Look through the entries below, please, and copy every line with the word "kubectl".

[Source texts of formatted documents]
────────────────────────────────────────

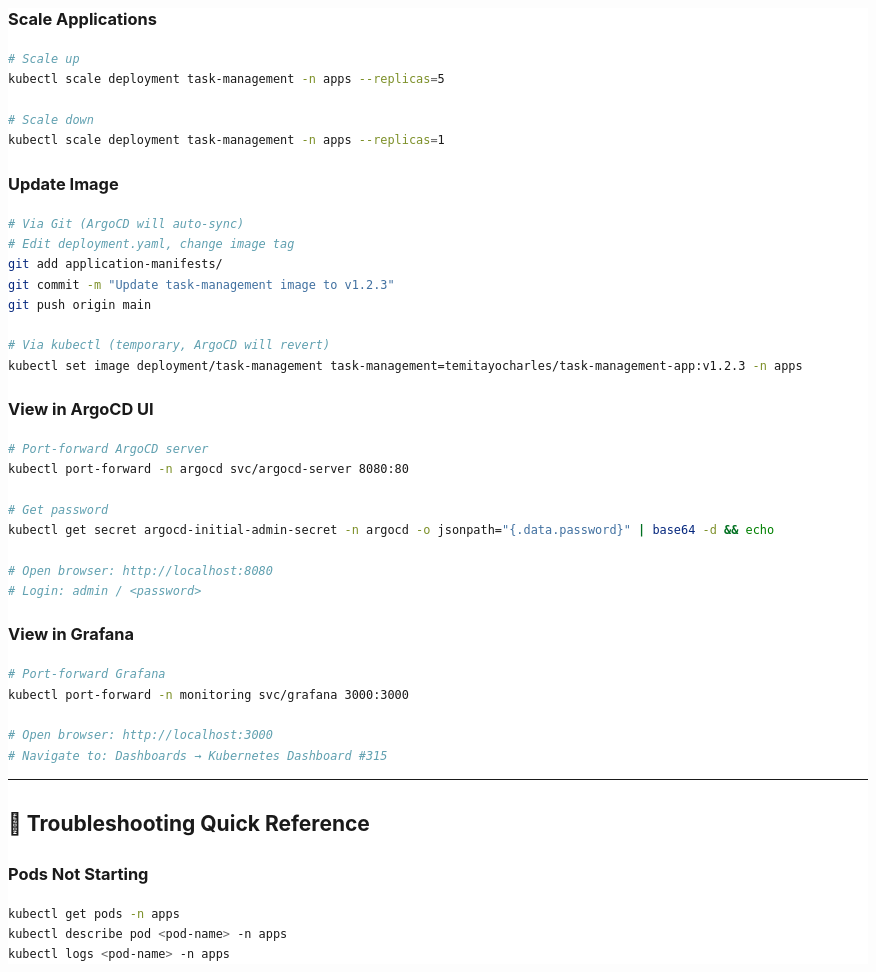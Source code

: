 ### Scale Applications
```bash
# Scale up
kubectl scale deployment task-management -n apps --replicas=5

# Scale down
kubectl scale deployment task-management -n apps --replicas=1
```

### Update Image
```bash
# Via Git (ArgoCD will auto-sync)
# Edit deployment.yaml, change image tag
git add application-manifests/
git commit -m "Update task-management image to v1.2.3"
git push origin main

# Via kubectl (temporary, ArgoCD will revert)
kubectl set image deployment/task-management task-management=temitayocharles/task-management-app:v1.2.3 -n apps
```

### View in ArgoCD UI
```bash
# Port-forward ArgoCD server
kubectl port-forward -n argocd svc/argocd-server 8080:80

# Get password
kubectl get secret argocd-initial-admin-secret -n argocd -o jsonpath="{.data.password}" | base64 -d && echo

# Open browser: http://localhost:8080
# Login: admin / <password>
```

### View in Grafana
```bash
# Port-forward Grafana
kubectl port-forward -n monitoring svc/grafana 3000:3000

# Open browser: http://localhost:3000
# Navigate to: Dashboards → Kubernetes Dashboard #315
```

---

## 🐛 Troubleshooting Quick Reference

### Pods Not Starting
```bash
kubectl get pods -n apps
kubectl describe pod <pod-name> -n apps
kubectl logs <pod-name> -n apps
```
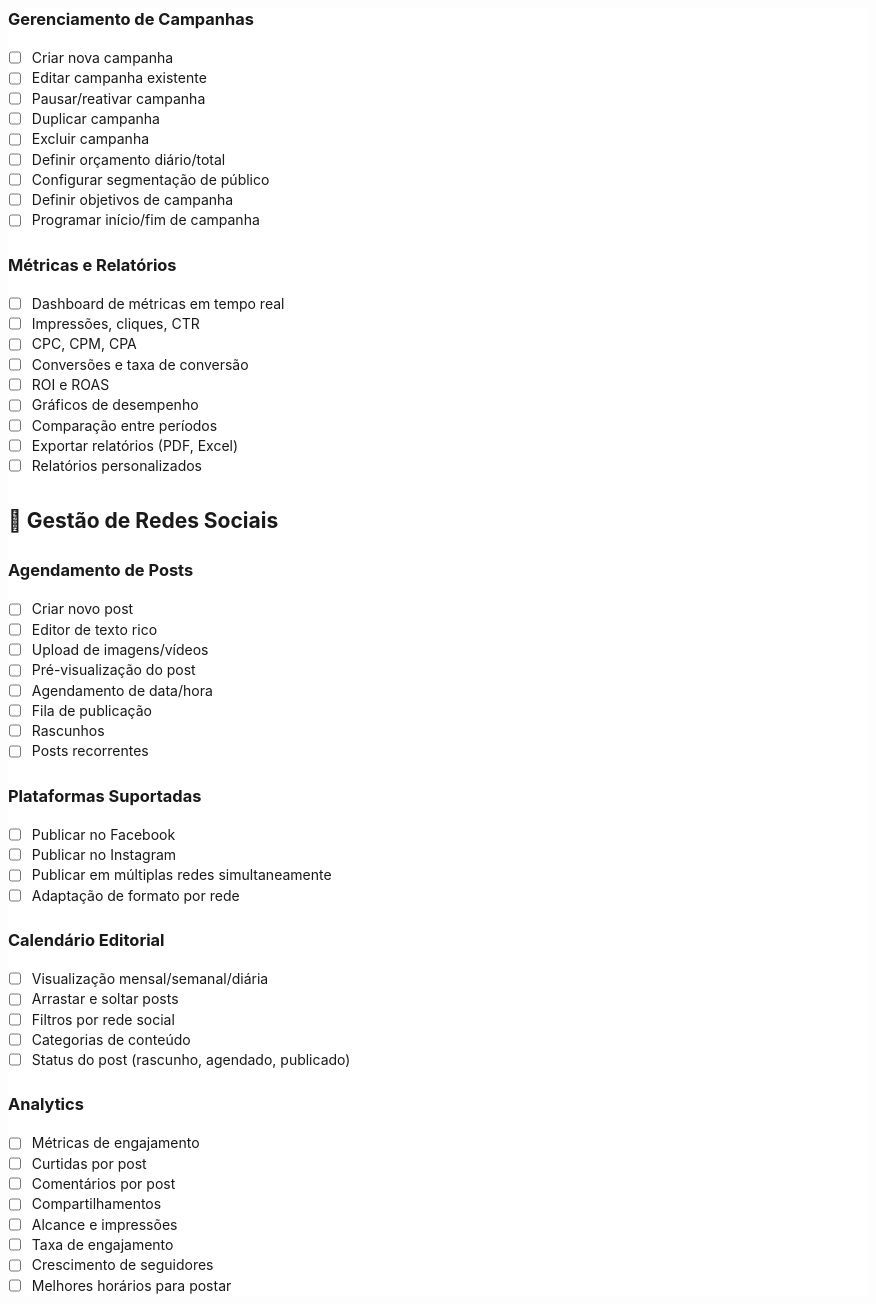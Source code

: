 ### Gerenciamento de Campanhas
- [ ] Criar nova campanha
- [ ] Editar campanha existente
- [ ] Pausar/reativar campanha
- [ ] Duplicar campanha
- [ ] Excluir campanha
- [ ] Definir orçamento diário/total
- [ ] Configurar segmentação de público
- [ ] Definir objetivos de campanha
- [ ] Programar início/fim de campanha

### Métricas e Relatórios
- [ ] Dashboard de métricas em tempo real
- [ ] Impressões, cliques, CTR
- [ ] CPC, CPM, CPA
- [ ] Conversões e taxa de conversão
- [ ] ROI e ROAS
- [ ] Gráficos de desempenho
- [ ] Comparação entre períodos
- [ ] Exportar relatórios (PDF, Excel)
- [ ] Relatórios personalizados

## 📱 Gestão de Redes Sociais

### Agendamento de Posts
- [ ] Criar novo post
- [ ] Editor de texto rico
- [ ] Upload de imagens/vídeos
- [ ] Pré-visualização do post
- [ ] Agendamento de data/hora
- [ ] Fila de publicação
- [ ] Rascunhos
- [ ] Posts recorrentes

### Plataformas Suportadas
- [ ] Publicar no Facebook
- [ ] Publicar no Instagram
- [ ] Publicar em múltiplas redes simultaneamente
- [ ] Adaptação de formato por rede

### Calendário Editorial
- [ ] Visualização mensal/semanal/diária
- [ ] Arrastar e soltar posts
- [ ] Filtros por rede social
- [ ] Categorias de conteúdo
- [ ] Status do post (rascunho, agendado, publicado)

### Analytics
- [ ] Métricas de engajamento
- [ ] Curtidas por post
- [ ] Comentários por post
- [ ] Compartilhamentos
- [ ] Alcance e impressões
- [ ] Taxa de engajamento
- [ ] Crescimento de seguidores
- [ ] Melhores horários para postar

────────────────────────────────────────

ANSWER FOR THIS EXERCISE
kubectl scale deployment task-management -n apps --replicas=5
kubectl scale deployment task-management -n apps --replicas=1
# Via kubectl (temporary, ArgoCD will revert)
kubectl set image deployment/task-management task-management=temitayocharles/task-management-app:v1.2.3 -n apps
kubectl port-forward -n argocd svc/argocd-server 8080:80
kubectl get secret argocd-initial-admin-secret -n argocd -o jsonpath="{.data.password}" | base64 -d && echo
kubectl port-forward -n monitoring svc/grafana 3000:3000
kubectl get pods -n apps
kubectl describe pod <pod-name> -n apps
kubectl logs <pod-name> -n apps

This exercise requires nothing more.